Sir John Chilcot, chairman of the Iraq inquiry Image copyright PA
Image caption Sir John Chilcot, chairman of the Iraq inquiry, delivers his findings on Wednesday

In September 2002 President Saddam Hussein summoned his Revolutionary Command Council in Baghdad. He looked "stiff" and "under pressure" as he demanded answers from those round the table. He had just read a new dossier published in the name of Britain's Joint Intelligence Committee (JIC) in London.

It contained detailed information about his own regime's capabilities. There was even a claim that weapons of mass destruction could be fired in 45 minutes. This puzzled him, according to accounts gathered later, including from Saddam himself.

Was there anyone in the room who was aware of any capabilities that the president himself did not know about? By turn, each member of the Revolutionary Command Council hurriedly said no, they did not. So what explained the judgement of British intelligence?

Answering that question is one of the central planks of the Chilcot Inquiry due to report on Wednesday. There was an intelligence failure. The extent and who was to blame has proved controversial and the inquiry may give us the most conclusive answers yet.
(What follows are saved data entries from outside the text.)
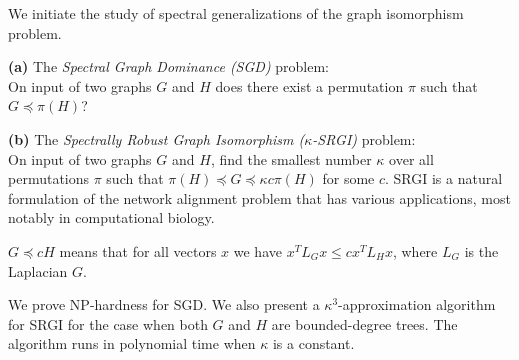 \noindent We initiate the study of spectral generalizations of the graph isomorphism problem. 

\smallskip
  \noindent \textbf{(a)} The \emph{Spectral Graph Dominance (SGD)} problem: \\
  On input of two graphs $G$ and $H$ does there exist a permutation
  $\pi$ such that $G\preceq \pi(H)$?
	
\smallskip  	
  \noindent \textbf{(b)} The \emph{Spectrally Robust Graph Isomorphism ($\kappa$-SRGI)} problem: \\
  On input of two graphs $G$ and $H$, find the smallest number $\kappa$ over all permutations $\pi$ such that $  \pi(H) \preceq G\preceq \kappa c \pi(H)$ for some $c$.  SRGI is a natural formulation of the network alignment problem that has various applications, most notably in computational biology. 
  
 
\smallskip  
  
\noindent  $G\preceq c H$ means that for all vectors $x$ we have $x^T L_G x \leq c x^T L_H x$, where $L_G$ is the Laplacian $G$.
  
\smallskip  

We prove NP-hardness for SGD. 
We also present a $\kappa^3$-approximation algorithm for SRGI for the case when both $G$ and $H$ are bounded-degree trees. The algorithm runs in polynomial time when $\kappa$ is a constant. 



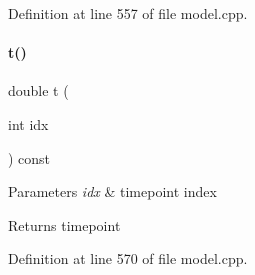 Definition at line 557 of file model.\+cpp.

\mbox{\label{classamici_1_1_model_a711281d57e9710226face29151cc4641}} 
\paragraph{\texorpdfstring{t()}{t()}}
{\footnotesize\ttfamily double t (\begin{DoxyParamCaption}\item[{int}]{idx }\end{DoxyParamCaption}) const}


\begin{DoxyParams}{Parameters}
{\em idx} & timepoint index \\
\hline
\end{DoxyParams}
\begin{DoxyReturn}{Returns}
timepoint 
\end{DoxyReturn}


Definition at line 570 of file model.\+cpp.

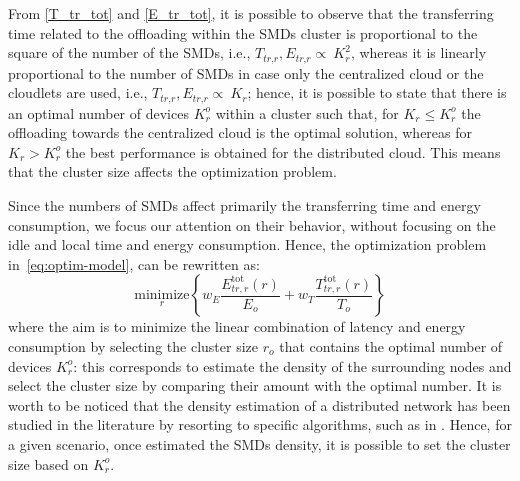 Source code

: \documentclass[twoside,openright]{report}
\begin{document}
From \eqref{T_tr_tot} and \eqref{E_tr_tot}, it is possible to observe that the transferring time related to the offloading within the \glspl{SMD} cluster is proportional to the square of the number of the \glspl{SMD}, i.e., $T_\textit{tr,r},E_\textit{tr,r} \propto~K_r^2$, whereas it is linearly proportional to the number of  \glspl{SMD} in case only the centralized cloud or the cloudlets are used, i.e.,  $T_\textit{tr,r},E_\textit{tr,r} \propto~K_r$; hence,  it is possible to state that there is an optimal number of devices ${K}^o_{r}$ within a cluster such that, for $K_r\le{K}^o_{r}$ the offloading towards the centralized cloud is the optimal solution, whereas for $K_{r}>{K}^o_{r}$ the best performance is obtained for the distributed cloud. This means that the cluster size affects the optimization problem. 

Since the numbers of  \glspl{SMD} affect primarily the transferring time and energy consumption, we focus our attention on their behavior, without focusing on the idle and local time and energy consumption. Hence, the optimization problem in~\eqref{eq:optim-model}, can be rewritten as:
%
\begin{equation}
\label{eq:optim-modelKr}
\underset{r}{\text{minimize}} \left\{w_E \frac{E^{\text{tot}}_{\textit{tr},r}(r)}{E_o} + w_T  \frac{T^{\text{tot}}_{\textit{tr},r}(r)}{T_o}\right\} \end{equation}
%
where the aim is to minimize the linear combination of latency and energy consumption by selecting the cluster size $r_o$ that contains the optimal number of devices ${K}^o_{r}$: this corresponds to estimate the density of the surrounding nodes and select the cluster size by comparing their amount with the optimal number. It is worth to be noticed that the density estimation of a distributed network has been studied in the literature by resorting to specific algorithms, such as in \cite{SMDdensity}. Hence, for a given scenario, once estimated the \glspl{SMD} density, it is possible to set the cluster size based on ${K}^o_{r}$.%
\end{document}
The issue can be divided into three areas: ­the reliance by those collecting intelligence on sources who were wrong, a failure of analysis in not challenging the assumption that Iraq had weapons of mass destruction (WMD) and finally, failings in the way intelligence was presented to the public, not least in the dossier that left Saddam himself confused.

Image copyright PA
Image caption The UK government's 2002 dossier on Iraq's alleged WMD programme was hugely controversial

Graham Greene's novel Our Man in Havana remains perhaps the funniest - but also the most perceptive - critique of the intelligence world.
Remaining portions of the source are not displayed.